Em termos mais refinados: foi preciso aprimorar o materialismo e livrá-lo dessas influências principistas, isto é, dessas leituras que encaram o texto marxiano como escritura sagrada e que se recusam a reconhecer erros em Marx e Engels (ou até outras pessoas... não subestime o principismo anarquista!).

O materialismo se ampliou, se corrigiu e se livrou do principismo com disciplinas marxistas revisionistas, como Análise do Discurso (em Bakhtin) e a posição gramsciana, e com as sociologias anarquistas, como a retomada de Proudhon, o comunalismo de Bookchin e os processos revolucionários em Chiapas e na Síria.
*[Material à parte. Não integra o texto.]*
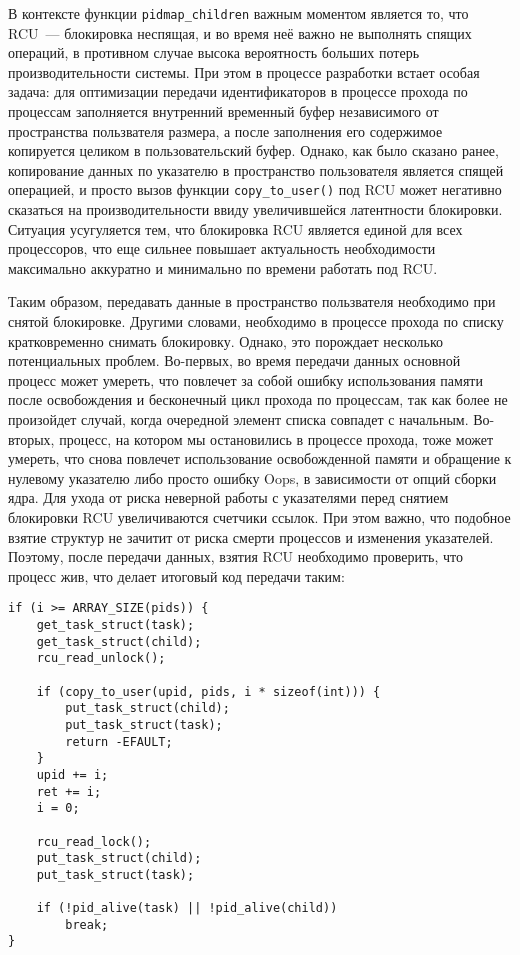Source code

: В контексте функции \texttt{pidmap\_children} важным моментом является то, что
RCU~--- блокировка неспящая, и во время неё важно не выполнять спящих операций,
в противном случае высока вероятность больших потерь производительности системы.
При этом в процессе разработки встает особая задача: для оптимизации передачи
идентификаторов в процессе прохода по процессам заполняется внутренний временный
буфер независимого от пространства пользвателя размера, а после заполнения его
содержимое копируется целиком в пользовательский буфер. Однако, как было сказано
ранее, копирование данных по указателю в пространство пользователя является
спящей операцией, и просто вызов функции \texttt{copy\_to\_user()} под RCU может
негативно сказаться на производительности ввиду увеличившейся латентности
блокировки. Ситуация усугуляется тем, что блокировка RCU является единой для
всех процессоров, что еще сильнее повышает актуальность необходимости
максимально аккуратно и минимально по времени работать под RCU.

Таким образом, передавать данные в пространство пользвателя необходимо при
снятой блокировке. Другими словами, необходимо в процессе прохода по списку
кратковременно снимать блокировку. Однако, это порождает несколько потенциальных
проблем. Во-первых, во время передачи данных основной процесс может умереть, что
повлечет за собой ошибку использования памяти после освобождения и бесконечный
цикл прохода по процессам, так как более не произойдет случай, когда очередной
элемент списка совпадет с начальным. Во-вторых, процесс, на котором мы
остановились в процессе прохода, тоже может умереть, что снова повлечет
использование освобожденной памяти и обращение к нулевому указателю либо просто
ошибку Oops, в зависимости от опций сборки ядра. Для ухода от риска неверной
работы с указателями перед снятием блокировки RCU увеличиваются счетчики ссылок.
При этом важно, что подобное взятие структур не зачитит от риска смерти
процессов и изменения указателей. Поэтому, после передачи данных, взятия RCU
необходимо проверить, что процесс жив, что делает итоговый код передачи таким:
\medskip
\begin{lstlisting}[style=cstyle]
if (i >= ARRAY_SIZE(pids)) {
	get_task_struct(task);
	get_task_struct(child);
	rcu_read_unlock();

	if (copy_to_user(upid, pids, i * sizeof(int))) {
		put_task_struct(child);
		put_task_struct(task);
		return -EFAULT;
	}
	upid += i;
	ret += i;
	i = 0;

	rcu_read_lock();
	put_task_struct(child);
	put_task_struct(task);

	if (!pid_alive(task) || !pid_alive(child))
		break;
}
\end{lstlisting}
\medskip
O materialismo que consegue compreender a necessidade de revisões e ampliações por vezes está capturado pelo academicismo, existindo como produção teórica divorciada da prática e debatida sobretudo por pessoas de classes médias e altas. Isso é especialmente verdade nos vieses marxistas. Quando falamos em anarquismo, fica claro que a academia está esvaziada da presença de estudos nesse tocante (embora haja alguns). Já a prática está saturada de novos movimentos libertários. Coletivos na periferia produzem debates focados na prática, com formação de qualidade e ampliação de possibilidades (e os dois pés enterrados no chão da realidade possível). O anarquismo brilha  hoje em iniciativas fora do sindicalismo raivoso que ao definiu por décadas. Vemos "novos anarquismos" em atos de rua, educação libertária, grupos de educação, rádio comunitária, organização de setores ultraprecarizados, ações de auxílio-mútuo entre comunidades pobres, ativismo indígena e outras formas de mobilização geralmente ignoradas pelo socialismo partidário.

E sim, o anarquismo visa criar bolsões de ideologia subversiva dentro do capitalismo. Não olhamos feio para cooperativas, extensão de serviços gratuitos, fundos coletivos e promoção de estilos de vida revolucionários.
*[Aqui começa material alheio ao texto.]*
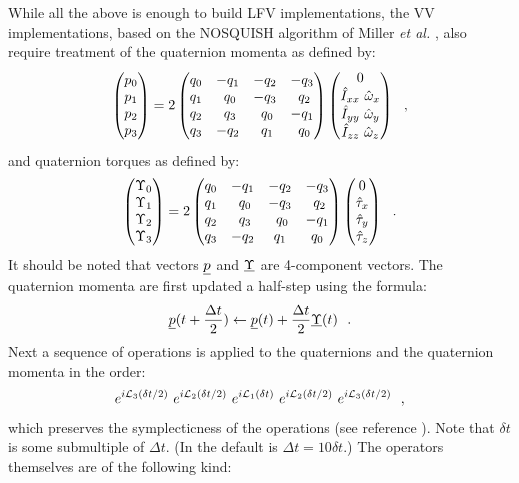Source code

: While all the above is enough to build LFV implementations, the VV implementations,
based on the NOSQUISH algorithm of Miller {\em et al.}
\cite{miller-02a}, also require treatment of the quaternion momenta as defined by:
\begin{equation}
\begin{pmatrix}
p_0 \cr p_1 \cr p_2 \cr p_3 \cr
\end{pmatrix}
= 2
\begin{pmatrix}
q_0 & -q_1 & -q_2 & -q_3 \cr
q_1 & ~q_0 & -q_3 & ~q_2 \cr
q_2 & ~q_3 & ~q_0 & -q_1 \cr
q_3 & -q_2 & ~q_1 & ~q_0
\end{pmatrix}
\begin{pmatrix}
0 \cr \hat{I}_{xx}~\hat{\omega}_{x} \cr \hat{I}_{yy}~\hat{\omega}_{y} \cr \hat{I}_{zz}~\hat{\omega}_{z}
\end{pmatrix}~~,
\end{equation}
and quaternion torques as defined by:
\begin{equation}
\begin{pmatrix}
\Upsilon_0 \cr \Upsilon_1 \cr \Upsilon_2 \cr \Upsilon_3 \cr
\end{pmatrix}
= 2
\begin{pmatrix}
q_0 & -q_1 & -q_2 & -q_3 \cr
q_1 & ~q_0 & -q_3 & ~q_2 \cr
q_2 & ~q_3 & ~q_0 & -q_1 \cr
q_3 & -q_2 & q_1 & q_0
\end{pmatrix}
\begin{pmatrix}
0 \cr \hat{\tau}_{x} \cr \hat{\tau}_{y} \cr \hat{\tau}_{z}
\end{pmatrix}~~.
\end{equation}
It should be noted that vectors $\mbox{$\underline{p}$}$ and $\mbox{$\underline{\Upsilon}$}$ are 4-component vectors.
The quaternion momenta are first updated a half-step using the formula:
\begin{equation}
\mbox{$\underline{p}$}(t+{\Delta t\over 2}) \leftarrow \mbox{$\underline{p}$}(t)+{\Delta t \over 2} \mbox{$\underline{\Upsilon}$}(t)~~.
\end{equation}
Next a sequence of operations is applied to the quaternions and the quaternion momenta in the order:
\begin{equation}
e^{i{\cal L}_{3}(\delta t/2)}~e^{i{\cal L}_{2}(\delta t/2)}~e^{i{\cal L}_{1}(\delta t)}~e^{i{\cal L}_{2}(\delta t/2)}~e^{i{\cal L}_{3}(\delta t/2)}~~,
\label{ns1}
\end{equation}
which preserves the symplecticness of the operations (see reference \cite{martyna-96a}).
Note that $\delta t$ is some submultiple of $\Delta t$.  (In \D the default is $\Delta t=10
\delta t$.)  The operators themselves are of the following kind:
Foi com esse viés que nasceu a Anarquia Relacional (AR), uma proposta de Andie Nordgren para trabalhar a criação de redes de apoio baseadas na livre associação. A AR não é uma continuação do amor livre, mas uma crítica social mais profunda e estrutural do sistema de opressões. Algumas pessoas explicam AR como um tipo de poliamor ou não-monogamia, mas a proposta está muito além desse viés “amoroso”, vindo a repensar todas as nossas relações humanas. Além disso, a AR tende a desprezar a divisão das relações entre "amorosas" e "não-amorosas". Deixamos totalmente de lado a prática de "amor de casal" para construir de modo mais crítico e libertário o que significa afeto, direito e privilégio. Se isso incluir liberdade da monogamia, é uma pequena parte de um debate colossalmente maior.

É extremamente necessário para o prosseguimento de um processo revolucionário. As redes afetivas serão a célula revolucionária exemplar para a sociedade, solapando o papel da família e demolindo o sistema sexo/gênero em sua base - nas relações concretas!